The media narrative on the super-committee is finally starting to change, as writers realize that nothing terrible will happen if, as seems likely, the super-committee fails to make recommendations on deficit reduction. I'm happy for my colleague Tim Noah, who was slowly being driven mad by what he was reading in the papers. More important, I'm happy for all of the people struggling to find jobs or pay their bills. The super-committee has turned into a dangerous distraction from the conversation we should be having right now, about how to boost employment in the short-term even as we work on reducing deficits in the long-term.
But as we move from fretting over super-committee failure to analyzing it, assuming there's no last-minute deal, here are some critical points to keep in mind.
First, super-committee failure does not mean we’ve blown a chance to reduce the deficit. On the contrary, the immediate result of super-committee failure is to “pull the trigger”: That is, the clock will start ticking down to January 1, 2013, at which point automatic spending cuts of $1.5 trillion will take effect. Yes, Congress may decide to rescind those cuts. But it will have to act in order to do so – and the president will have to agree. The status quo is for those cuts to take place.
Granted, even those cuts are just a down-payment on what we should be doing about the deficit in the long term.

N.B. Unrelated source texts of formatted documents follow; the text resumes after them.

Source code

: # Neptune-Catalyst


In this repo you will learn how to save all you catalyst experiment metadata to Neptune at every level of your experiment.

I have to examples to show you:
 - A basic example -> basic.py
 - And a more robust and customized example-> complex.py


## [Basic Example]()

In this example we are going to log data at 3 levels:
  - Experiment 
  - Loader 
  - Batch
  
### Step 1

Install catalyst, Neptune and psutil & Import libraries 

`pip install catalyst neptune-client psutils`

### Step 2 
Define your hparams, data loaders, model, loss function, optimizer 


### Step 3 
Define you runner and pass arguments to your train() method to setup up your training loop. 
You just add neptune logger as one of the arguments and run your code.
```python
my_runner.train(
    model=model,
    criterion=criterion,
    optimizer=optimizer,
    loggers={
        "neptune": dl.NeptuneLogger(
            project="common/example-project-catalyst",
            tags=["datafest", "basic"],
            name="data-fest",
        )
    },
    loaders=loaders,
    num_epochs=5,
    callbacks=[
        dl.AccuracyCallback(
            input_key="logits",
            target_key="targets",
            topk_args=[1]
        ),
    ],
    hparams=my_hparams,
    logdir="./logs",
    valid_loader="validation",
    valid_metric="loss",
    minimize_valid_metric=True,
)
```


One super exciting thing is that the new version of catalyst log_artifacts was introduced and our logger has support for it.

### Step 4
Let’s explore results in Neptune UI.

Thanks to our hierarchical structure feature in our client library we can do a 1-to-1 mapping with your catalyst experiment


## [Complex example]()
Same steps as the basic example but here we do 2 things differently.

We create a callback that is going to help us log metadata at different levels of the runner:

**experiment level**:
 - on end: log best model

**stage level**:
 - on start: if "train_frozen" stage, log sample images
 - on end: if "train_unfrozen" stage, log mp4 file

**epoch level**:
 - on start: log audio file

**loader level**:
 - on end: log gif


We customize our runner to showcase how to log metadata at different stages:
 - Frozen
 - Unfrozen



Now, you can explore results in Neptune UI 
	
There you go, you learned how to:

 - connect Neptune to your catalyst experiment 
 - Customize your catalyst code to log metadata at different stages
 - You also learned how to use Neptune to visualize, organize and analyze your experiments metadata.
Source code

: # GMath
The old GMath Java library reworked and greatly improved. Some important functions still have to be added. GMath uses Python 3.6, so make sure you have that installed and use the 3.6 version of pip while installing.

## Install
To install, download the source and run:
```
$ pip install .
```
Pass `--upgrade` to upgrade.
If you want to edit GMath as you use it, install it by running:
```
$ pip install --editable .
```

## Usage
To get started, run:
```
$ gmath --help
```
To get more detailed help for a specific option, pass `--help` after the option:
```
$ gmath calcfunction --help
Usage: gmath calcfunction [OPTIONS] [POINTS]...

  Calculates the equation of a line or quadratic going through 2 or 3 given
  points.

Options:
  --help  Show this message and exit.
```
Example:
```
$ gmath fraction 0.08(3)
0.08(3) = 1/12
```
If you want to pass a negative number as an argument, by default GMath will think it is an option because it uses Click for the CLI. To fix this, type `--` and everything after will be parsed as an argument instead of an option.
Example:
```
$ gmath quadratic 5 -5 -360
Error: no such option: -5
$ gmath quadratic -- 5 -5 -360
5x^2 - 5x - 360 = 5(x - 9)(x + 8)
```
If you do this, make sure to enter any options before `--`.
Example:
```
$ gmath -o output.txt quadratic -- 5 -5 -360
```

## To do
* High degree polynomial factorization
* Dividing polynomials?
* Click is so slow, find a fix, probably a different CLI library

But, as Greg Sargent keeps reminding everybody, reducing the deficit in the long-term is going to require something Republicans say they won’t consider: New revenue. It’s that strident opposition to new taxes that has made compromise impossible.

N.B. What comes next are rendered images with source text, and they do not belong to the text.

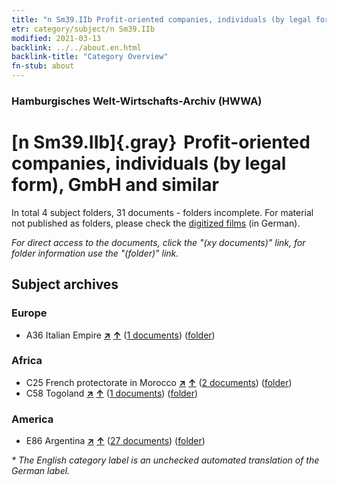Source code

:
 ```yaml
---
title: "n Sm39.IIb Profit-oriented companies, individuals (by legal form), GmbH and similar"
etr: category/subject/n Sm39.IIb
modified: 2021-03-13
backlink: ../../about.en.html
backlink-title: "Category Overview"
fn-stub: about
---
```


### Hamburgisches Welt-Wirtschafts-Archiv (HWWA)
# [n Sm39.IIb]{.gray}&#8201; Profit-oriented companies, individuals (by legal form), GmbH and similar&#160; 





In total 4 subject folders, 31 documents - folders incomplete.
For material not published as folders, please check the [digitized films](/film/h1_sh) (in German).

_For direct access to the documents, click the "(xy documents)" link, for folder information use the "(folder)" link._

## Subject archives



### Europe

- A36 Italian Empire [**&nearr;**](../../../geo/i/141012/about.en.html "Italian Empire (all folders)") [**&uarr;**](../../../geo/about.en.html#A36 "Country category system") (<a href="https://pm20.zbw.eu/dfgview/sh/141012,145842" title="about: Italian Empire : Profit-oriented companies, individuals (by legal form), GmbH and similar" target="_blank">1 documents</a>) ([folder](http://purl.org/pressemappe20/folder/sh/141012,145842))

### Africa

- C25 French protectorate in Morocco [**&nearr;**](../../../geo/i/141358/about.en.html "French protectorate in Morocco (all folders)") [**&uarr;**](../../../geo/about.en.html#C25 "Country category system") (<a href="https://pm20.zbw.eu/dfgview/sh/141358,145842" title="about: French protectorate in Morocco : Profit-oriented companies, individuals (by legal form), GmbH and similar" target="_blank">2 documents</a>) ([folder](http://purl.org/pressemappe20/folder/sh/141358,145842))
- C58 Togoland [**&nearr;**](../../../geo/i/141408/about.en.html "Togoland (all folders)") [**&uarr;**](../../../geo/about.en.html#C58 "Country category system") (<a href="https://pm20.zbw.eu/dfgview/sh/141408,145842" title="about: Togoland : Profit-oriented companies, individuals (by legal form), GmbH and similar" target="_blank">1 documents</a>) ([folder](http://purl.org/pressemappe20/folder/sh/141408,145842))

### America

- E86 Argentina [**&nearr;**](../../../geo/i/141692/about.en.html "Argentina (all folders)") [**&uarr;**](../../../geo/about.en.html#E86 "Country category system") (<a href="https://pm20.zbw.eu/dfgview/sh/141692,145842" title="about: Argentina : Profit-oriented companies, individuals (by legal form), GmbH and similar" target="_blank">27 documents</a>) ([folder](http://purl.org/pressemappe20/folder/sh/141692,145842))


_* The English category label is an unchecked automated translation of the German label._

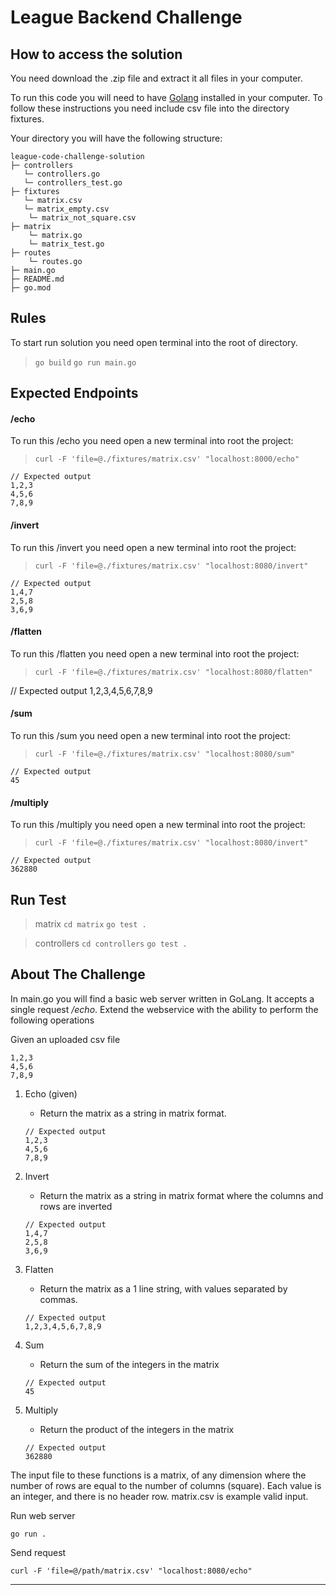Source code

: # League Backend Challenge


## How to access the solution

You need download the .zip file and extract it all files in your computer. 

To run this code you will need to have [Golang](https://golang.org/dl/) installed in your computer.
To follow these instructions you need include csv file into the directory fixtures. 

Your directory you will have the following structure:

```
league-code-challenge-solution
├─ controllers
   └─ controllers.go
   └─ controllers_test.go
├─ fixtures
   └─ matrix.csv
   └─ matrix_empty.csv
    └─ matrix_not_square.csv    
├─ matrix
    └─ matrix.go
    └─ matrix_test.go
├─ routes
    └─ routes.go 
├─ main.go
├─ README.md
├─ go.mod

```
## Rules
To start run solution you need open terminal into the root of 
directory. 
> ``go build``
> ``go run main.go``

## Expected Endpoints



#### /echo

To run this /echo you need open a new terminal into root the project:

> ``curl -F 'file=@./fixtures/matrix.csv' "localhost:8000/echo"``

   
    // Expected output
    1,2,3
    4,5,6
    7,8,9
     

#### /invert

To run this /invert you need open a new terminal into root the project:


> ``curl -F 'file=@./fixtures/matrix.csv' "localhost:8080/invert"``

    // Expected output
    1,4,7
    2,5,8
    3,6,9


#### /flatten

To run this /flatten you need open a new terminal into root the project:
 

> ``curl -F 'file=@./fixtures/matrix.csv' "localhost:8080/flatten"``

   // Expected output
    1,2,3,4,5,6,7,8,9

#### /sum

To run this /sum you need open a new terminal into root the project:
 

> ``curl -F 'file=@./fixtures/matrix.csv' "localhost:8080/sum"``

    // Expected output
    45

#### /multiply

To run this /multiply you need open a new terminal into root the project:

> ``curl -F 'file=@./fixtures/matrix.csv' "localhost:8080/invert"``

    // Expected output
    362880


## Run Test

> matrix
```cd matrix```
``` go test . ```

> controllers
```cd controllers```
``` go test . ```

## About The Challenge

In main.go you will find a basic web server written in GoLang. It accepts a single request _/echo_. Extend the webservice with the ability to perform the following operations

Given an uploaded csv file
```
1,2,3
4,5,6
7,8,9
```

1. Echo (given)
    - Return the matrix as a string in matrix format.
    
    ```
    // Expected output
    1,2,3
    4,5,6
    7,8,9
    ``` 
2. Invert
    - Return the matrix as a string in matrix format where the columns and rows are inverted
    ```
    // Expected output
    1,4,7
    2,5,8
    3,6,9
    ``` 
3. Flatten
    - Return the matrix as a 1 line string, with values separated by commas.
    ```
    // Expected output
    1,2,3,4,5,6,7,8,9
    ``` 
4. Sum
    - Return the sum of the integers in the matrix
    ```
    // Expected output
    45
    ``` 
5. Multiply
    - Return the product of the integers in the matrix
    ```
    // Expected output
    362880
    ``` 

The input file to these functions is a matrix, of any dimension where the number of rows are equal to the number of columns (square). Each value is an integer, and there is no header row. matrix.csv is example valid input.  

Run web server
```
go run .
```

Send request
```
curl -F 'file=@/path/matrix.csv' "localhost:8080/echo"
```
_______________________________
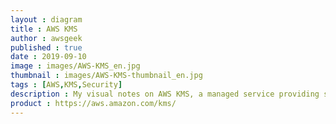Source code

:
 ```yaml
---
layout : diagram
title : AWS KMS
author : awsgeek
published : true
date : 2019-09-10
image : images/AWS-KMS_en.jpg
thumbnail : images/AWS-KMS-thumbnail_en.jpg
tags : [AWS,KMS,Security]
description : My visual notes on AWS KMS, a managed service providing storage, management, and auditing for your encryption keys
product : https://aws.amazon.com/kms/
---
```

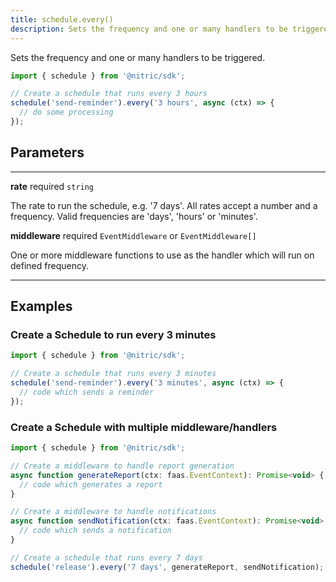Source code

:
 ```yaml
---
title: schedule.every()
description: Sets the frequency and one or many handlers to be triggered.
---
```


Sets the frequency and one or many handlers to be triggered.

```javascript
import { schedule } from '@nitric/sdk';

// Create a schedule that runs every 3 hours
schedule('send-reminder').every('3 hours', async (ctx) => {
  // do some processing
});
```

## Parameters

---

**rate** required `string`

The rate to run the schedule, e.g. '7 days'. All rates accept a number and a frequency. Valid frequencies are 'days', 'hours' or 'minutes'.

**middleware** required `EventMiddleware` or `EventMiddleware[]`

One or more middleware functions to use as the handler which will run on defined frequency.

---

## Examples

### Create a Schedule to run every 3 minutes

```javascript
import { schedule } from '@nitric/sdk';

// Create a schedule that runs every 3 minutes
schedule('send-reminder').every('3 minutes', async (ctx) => {
  // code which sends a reminder
});
```

### Create a Schedule with multiple middleware/handlers

```javascript
import { schedule } from '@nitric/sdk';

// Create a middleware to handle report generation
async function generateReport(ctx: faas.EventContext): Promise<void> {
  // code which generates a report
}

// Create a middleware to handle notifications
async function sendNotification(ctx: faas.EventContext): Promise<void> {
  // code which sends a notification
}

// Create a schedule that runs every 7 days
schedule('release').every('7 days', generateReport, sendNotification);
```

But aren't Democrats ducking some hard decisions too? Sure. It's not possible to achieve fiscal balance, which is not the same as a balanced budget per se, without higher taxes on middle incomes, which Democrats haven't supported, as well as more aggressive control of health care costs. But Democrats have been far more honest and reasonable about this than the Republicans. After all, they enacted the Affordable Care Act, which will start the process of controlling health care costs -- and in a way that preserves core commitments of Medicare and Medicaid. Republicans responded, and continue to respond, to this effort with grotesque demagoguery about what the law will actually do.
And this pattern is an old story, as Paul Krugman reminds us today. It may seem like ancient history now, but in the late 1990s the federal budget was actually in surplus. The strong economy had a lot to do with those surpluses, but so did a series of balanced efforts at deficit reduction, dating all the way back to the administration of President George H.W. Bush -- who famously went back on his "no new taxes" pledge in order to help shore up the federal government's finances.
But Bush became a pariah within his own party for signing that deal. And when his son took office, eight years later, he insisted on squandering those surpluses on tax cuts for the wealthy – in effect, destroying the good work that had come before. Given that history, Democrats would be fools to offer huge concessions now. It'd be bad for them and, more important, it'd be bad for the country.